Garrison information
- Past commanders: Walter Ohmsen
- Garrison: Kriegsmarine Marine-Artillerie-Abteilung 260
- Occupants: ~400

= Crisbecq Battery =

WW2 German fortification in Cotentin peninsula, Normandy, France

The Crisbecq Battery (sometimes called Marcouf Battery) was a German World War II artillery battery constructed by the Todt Organization near the French village of Saint-Marcouf in the department of Manche in the north-east of Cotentin peninsula in Normandy. It formed a part of Nazi Germany's Atlantic Wall coastal fortifications. The main armament were three Czechoslovak 21 cm Kanone 39 cannons, two of which housed in heavily fortified casemates up to 10 feet thick of concrete.
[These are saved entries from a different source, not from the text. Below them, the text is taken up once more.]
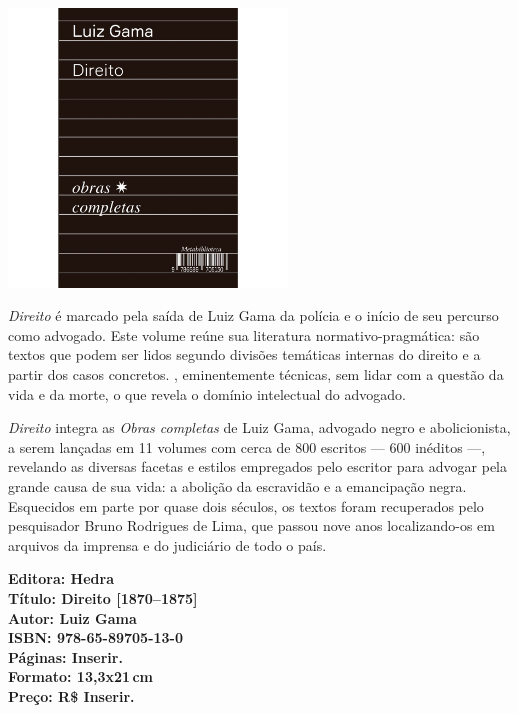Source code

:\begin{center}
\hspace*{-3.6cm}
\hspace*{3.1cm}\includegraphics[width=74mm]{./CAPAS/HEDRA_DIREITO.jpg}
\end{center}
\hspace*{-7cm}\hrulefill\hspace*{-7cm}
\medskip

\noindent{}\textit{Direito} é marcado pela saída de Luiz Gama da polícia e o início de seu percurso como advogado. Este volume reúne sua literatura normativo-pragmática: são textos que podem ser lidos segundo divisões temáticas internas do direito e a partir dos casos concretos. , eminentemente técnicas, sem lidar com a questão da vida e da morte, o que revela o domínio intelectual do advogado.

\textit{Direito} integra as \textit{Obras completas} de Luiz Gama, advogado negro e abolicionista, a serem lançadas em 11 volumes com cerca de 800 escritos --- 600 inéditos ---, revelando as diversas facetas e estilos empregados pelo escritor para advogar pela grande causa de sua vida: a abolição da escravidão e a emancipação negra. Esquecidos em parte por quase dois séculos, os textos foram recuperados pelo pesquisador Bruno Rodrigues de Lima, que passou nove anos localizando-os em arquivos da imprensa e do judiciário de todo o país.

\vfill
\noindent\begin{minipage}[c]{1\linewidth}
{\small\textbf{
\hspace*{-.1cm}Editora: Hedra\\
Título: Direito [1870--1875]\\
Autor: Luiz Gama\\ 
ISBN: 978-65-89705-13-0\\
Páginas: Inserir.\\
Formato: 13,3x21\,cm\\
Preço: R\$ Inserir.\\
}}
\end{minipage}
\pagebreak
The battery, with a range of 27-33 km, could cover the beaches between Saint-Vaast-la-Hougue and Pointe du Hoc.

The battery engaged US ships on D-Day (6 June 1944) and was evacuated by the Germans on 11 June 1944 and took no further part in the Normandy landings.

==Construction==
Prior to construction of Marine Küsten Batterie "Marcouf" (Naval Coastal Battery Marcouf) or Seeziel Batterie "Marcouf" (Sea Target Battery Marcouf) an alternative position on Mount Enaut, near Dodainville (roughly 1.2 km south-southeast of the battery), had been considered. However, the exceptional view of the coast from Saint-Vaast-la-Hougue to Pointe du Hoc from its current position was the decisive difference.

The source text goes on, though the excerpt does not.